The only thing that seems to disconcert New Yorkers is nature, perhaps because we’ve usurped it so with macadam. It’s why a coyote that has wandered down into the Bronx, the occasional pet boa let loose in the plumbing, a pair of nesting hawks in Central park, all make for a surefire story. I’ve covered New York since I was 19, and the only day I was truly speechless was the morning several years ago when I came around a midtown corner just after dawn and saw three camels and a donkey standing in the street. They were participants in the Christmas pageant at Radio City Music Hall, out for some air.

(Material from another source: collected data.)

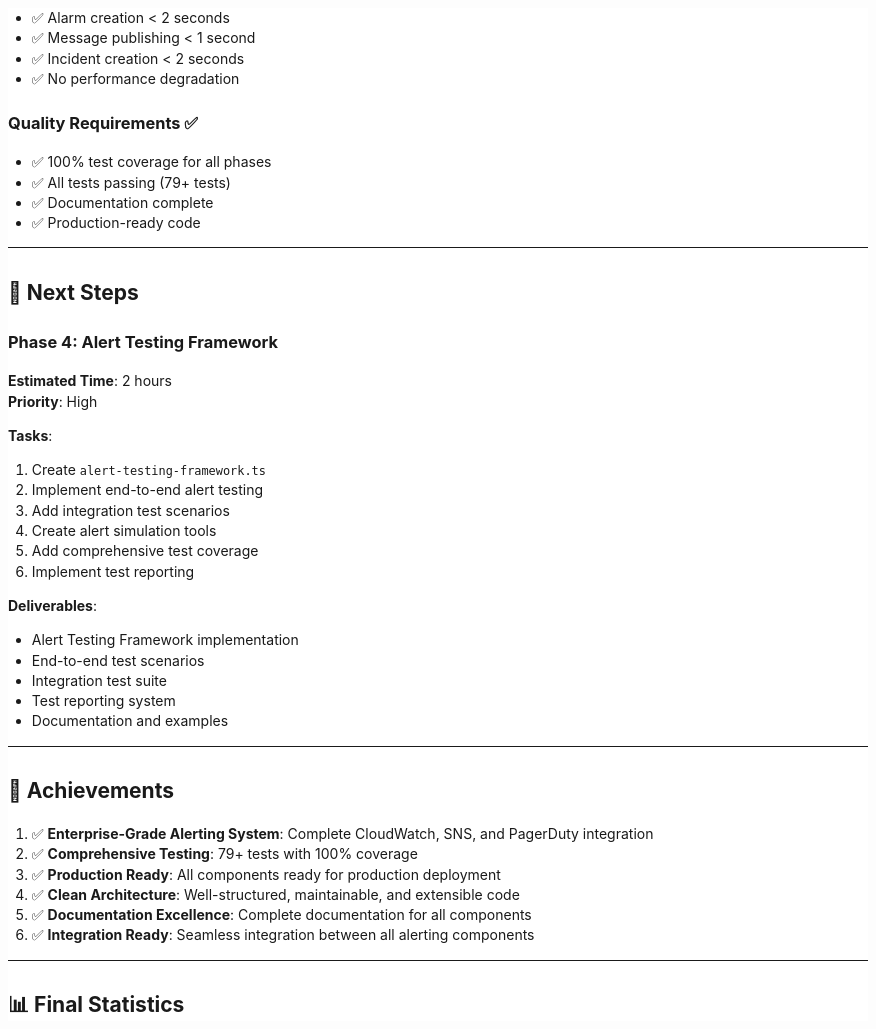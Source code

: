 - ✅ Alarm creation < 2 seconds
- ✅ Message publishing < 1 second
- ✅ Incident creation < 2 seconds
- ✅ No performance degradation

### Quality Requirements ✅

- ✅ 100% test coverage for all phases
- ✅ All tests passing (79+ tests)
- ✅ Documentation complete
- ✅ Production-ready code

---

## 🚀 Next Steps

### Phase 4: Alert Testing Framework

**Estimated Time**: 2 hours  
**Priority**: High

**Tasks**:

1. Create `alert-testing-framework.ts`
2. Implement end-to-end alert testing
3. Add integration test scenarios
4. Create alert simulation tools
5. Add comprehensive test coverage
6. Implement test reporting

**Deliverables**:

- Alert Testing Framework implementation
- End-to-end test scenarios
- Integration test suite
- Test reporting system
- Documentation and examples

---

## 🎉 Achievements

1. ✅ **Enterprise-Grade Alerting System**: Complete CloudWatch, SNS, and PagerDuty integration
2. ✅ **Comprehensive Testing**: 79+ tests with 100% coverage
3. ✅ **Production Ready**: All components ready for production deployment
4. ✅ **Clean Architecture**: Well-structured, maintainable, and extensible code
5. ✅ **Documentation Excellence**: Complete documentation for all components
6. ✅ **Integration Ready**: Seamless integration between all alerting components

---

## 📊 Final Statistics
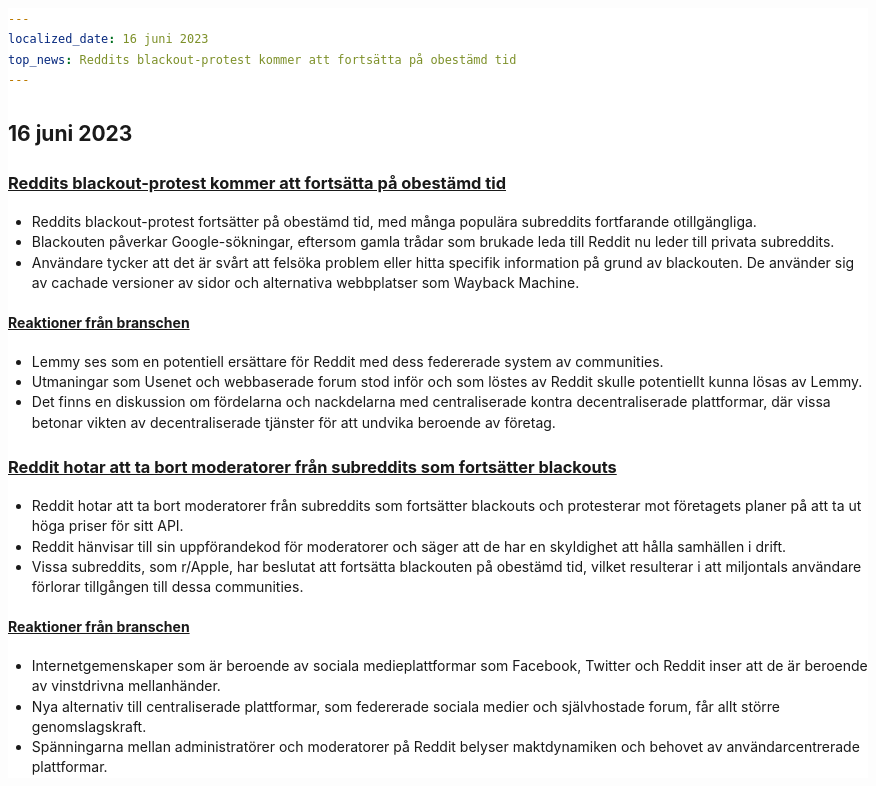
 ```yaml
---
localized_date: 16 juni 2023
top_news: Reddits blackout-protest kommer att fortsätta på obestämd tid
---
```




## 16 juni 2023

### [Reddits blackout-protest kommer att fortsätta på obestämd tid](https://old.reddit.com/r/technology/comments/149zmar/reddits_blackout_protest_is_set_to_continue/)

- Reddits blackout-protest fortsätter på obestämd tid, med många populära subreddits fortfarande otillgängliga.
- Blackouten påverkar Google-sökningar, eftersom gamla trådar som brukade leda till Reddit nu leder till privata subreddits.
- Användare tycker att det är svårt att felsöka problem eller hitta specifik information på grund av blackouten. De använder sig av cachade versioner av sidor och alternativa webbplatser som Wayback Machine.

#### [Reaktioner från branschen](http://news.ycombinator.com/item?id=36341941)

- Lemmy ses som en potentiell ersättare för Reddit med dess federerade system av communities.
- Utmaningar som Usenet och webbaserade forum stod inför och som löstes av Reddit skulle potentiellt kunna lösas av Lemmy.
- Det finns en diskussion om fördelarna och nackdelarna med centraliserade kontra decentraliserade plattformar, där vissa betonar vikten av decentraliserade tjänster för att undvika beroende av företag.

### [Reddit hotar att ta bort moderatorer från subreddits som fortsätter blackouts](https://www.macrumors.com/2023/06/15/reddit-threatens-to-remove-subreddit-moderators/)

- Reddit hotar att ta bort moderatorer från subreddits som fortsätter blackouts och protesterar mot företagets planer på att ta ut höga priser för sitt API.
- Reddit hänvisar till sin uppförandekod för moderatorer och säger att de har en skyldighet att hålla samhällen i drift.
- Vissa subreddits, som r/Apple, har beslutat att fortsätta blackouten på obestämd tid, vilket resulterar i att miljontals användare förlorar tillgången till dessa communities.

#### [Reaktioner från branschen](http://news.ycombinator.com/item?id=36347711)

- Internetgemenskaper som är beroende av sociala medieplattformar som Facebook, Twitter och Reddit inser att de är beroende av vinstdrivna mellanhänder.
- Nya alternativ till centraliserade plattformar, som federerade sociala medier och självhostade forum, får allt större genomslagskraft.
- Spänningarna mellan administratörer och moderatorer på Reddit belyser maktdynamiken och behovet av användarcentrerade plattformar.
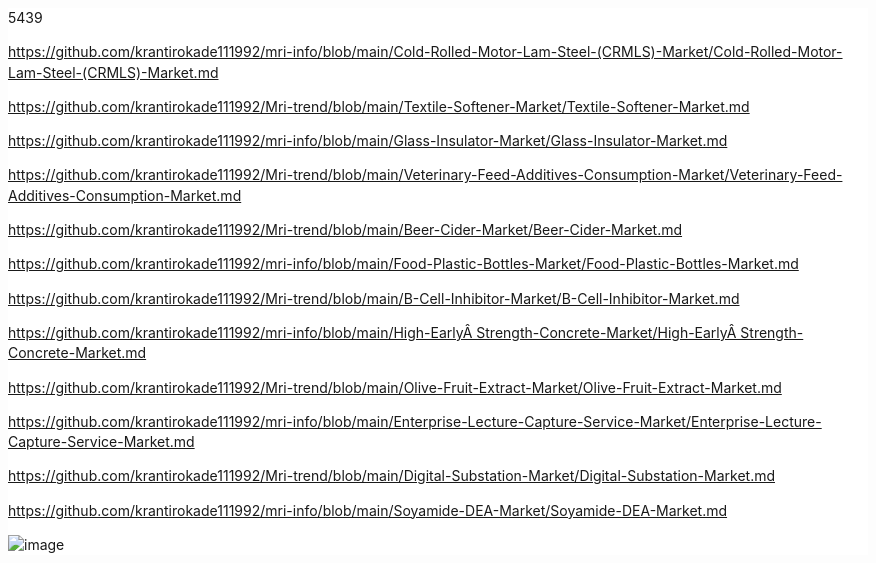 5439</p><p><a href="https://github.com/krantirokade111992/mri-info/blob/main/Cold-Rolled-Motor-Lam-Steel-(CRMLS)-Market/Cold-Rolled-Motor-Lam-Steel-(CRMLS)-Market.md">https://github.com/krantirokade111992/mri-info/blob/main/Cold-Rolled-Motor-Lam-Steel-(CRMLS)-Market/Cold-Rolled-Motor-Lam-Steel-(CRMLS)-Market.md</a></p><p><a href="https://github.com/krantirokade111992/Mri-trend/blob/main/Textile-Softener-Market/Textile-Softener-Market.md">https://github.com/krantirokade111992/Mri-trend/blob/main/Textile-Softener-Market/Textile-Softener-Market.md</a></p><p><a href="https://github.com/krantirokade111992/mri-info/blob/main/Glass-Insulator-Market/Glass-Insulator-Market.md">https://github.com/krantirokade111992/mri-info/blob/main/Glass-Insulator-Market/Glass-Insulator-Market.md</a></p><p><a href="https://github.com/krantirokade111992/Mri-trend/blob/main/Veterinary-Feed-Additives-Consumption-Market/Veterinary-Feed-Additives-Consumption-Market.md">https://github.com/krantirokade111992/Mri-trend/blob/main/Veterinary-Feed-Additives-Consumption-Market/Veterinary-Feed-Additives-Consumption-Market.md</a></p><p><a href="https://github.com/krantirokade111992/Mri-trend/blob/main/Beer-Cider-Market/Beer-Cider-Market.md">https://github.com/krantirokade111992/Mri-trend/blob/main/Beer-Cider-Market/Beer-Cider-Market.md</a></p><p><a href="https://github.com/krantirokade111992/mri-info/blob/main/Food-Plastic-Bottles-Market/Food-Plastic-Bottles-Market.md">https://github.com/krantirokade111992/mri-info/blob/main/Food-Plastic-Bottles-Market/Food-Plastic-Bottles-Market.md</a></p><p><a href="https://github.com/krantirokade111992/Mri-trend/blob/main/B-Cell-Inhibitor-Market/B-Cell-Inhibitor-Market.md">https://github.com/krantirokade111992/Mri-trend/blob/main/B-Cell-Inhibitor-Market/B-Cell-Inhibitor-Market.md</a></p><p><a href="https://github.com/krantirokade111992/mri-info/blob/main/High-EarlyÂ Strength-Concrete-Market/High-EarlyÂ Strength-Concrete-Market.md">https://github.com/krantirokade111992/mri-info/blob/main/High-EarlyÂ Strength-Concrete-Market/High-EarlyÂ Strength-Concrete-Market.md</a></p><p><a href="https://github.com/krantirokade111992/Mri-trend/blob/main/Olive-Fruit-Extract-Market/Olive-Fruit-Extract-Market.md">https://github.com/krantirokade111992/Mri-trend/blob/main/Olive-Fruit-Extract-Market/Olive-Fruit-Extract-Market.md</a></p><p><a href="https://github.com/krantirokade111992/mri-info/blob/main/Enterprise-Lecture-Capture-Service-Market/Enterprise-Lecture-Capture-Service-Market.md">https://github.com/krantirokade111992/mri-info/blob/main/Enterprise-Lecture-Capture-Service-Market/Enterprise-Lecture-Capture-Service-Market.md</a></p><p><a href="https://github.com/krantirokade111992/Mri-trend/blob/main/Digital-Substation-Market/Digital-Substation-Market.md">https://github.com/krantirokade111992/Mri-trend/blob/main/Digital-Substation-Market/Digital-Substation-Market.md</a></p><p><a href="https://github.com/krantirokade111992/mri-info/blob/main/Soyamide-DEA-Market/Soyamide-DEA-Market.md">https://github.com/krantirokade111992/mri-info/blob/main/Soyamide-DEA-Market/Soyamide-DEA-Market.md</a></p>
![image](https://github.com/user-attachments/assets/4ad13409-9867-407a-b0ff-56d0c9cda5c6)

It’s a city of strangers, as Stephen Sondheim wrote in one song; that’s our wildlife. And it’s not the exotica that is really the backbone of the place, the naked cowboys, the sunglass-wearing celebs. New York belongs to the ordinary Joe, not the mayors or the millionaires. Its newspapers write plenty about politics and sports, but it’s when the shortstops and the Senators can be seen as little guys—or cut down to size—that New Yorkers are happiest with them. Otherwise it’s the working man and woman who make the town, the executive secretaries, the cab drivers, the track workers in the subway, the cops in the police car. New York likes rich people best when they get that way by winning the lottery, or are discovered to have money after years of living in a walk-up with cats and clipped coupons.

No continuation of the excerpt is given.